▶ _The task_: Reproduce the entries below exactly, but leave the pictures out.

▶ _Source material_:
▼▼▼
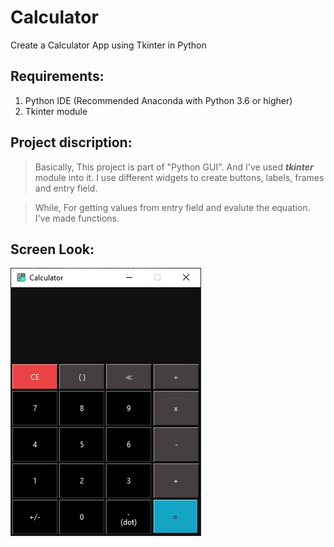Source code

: # **Calculator**
Create a Calculator App using Tkinter in Python


## Requirements:
1. Python IDE (Recommended Anaconda with Python 3.6 or higher)
2. Tkinter module

## Project discription:
> Basically, This project is part of "Python GUI". And I've used **_tkinter_** module into it.
I use different widgets to create buttons, labels, frames and entry field.

> While, For getting values from entry field and evalute the equation. I've made functions.

## Screen Look:

![alt text](https://github.com/jaykothari-github/Calculator/blob/main/Calculator_look.jpg?raw=true)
▲▲▲
▶ _Finished exercise_:
Source code

: # **Calculator**
Create a Calculator App using Tkinter in Python


## Requirements:
1. Python IDE (Recommended Anaconda with Python 3.6 or higher)
2. Tkinter module

## Project discription:
> Basically, This project is part of "Python GUI". And I've used **_tkinter_** module into it.
I use different widgets to create buttons, labels, frames and entry field.

> While, For getting values from entry field and evalute the equation. I've made functions.

## Screen Look:

![alt text](https://github.com/jaykothari-github/Calculator/blob/main/Calculator_look.jpg?raw=true)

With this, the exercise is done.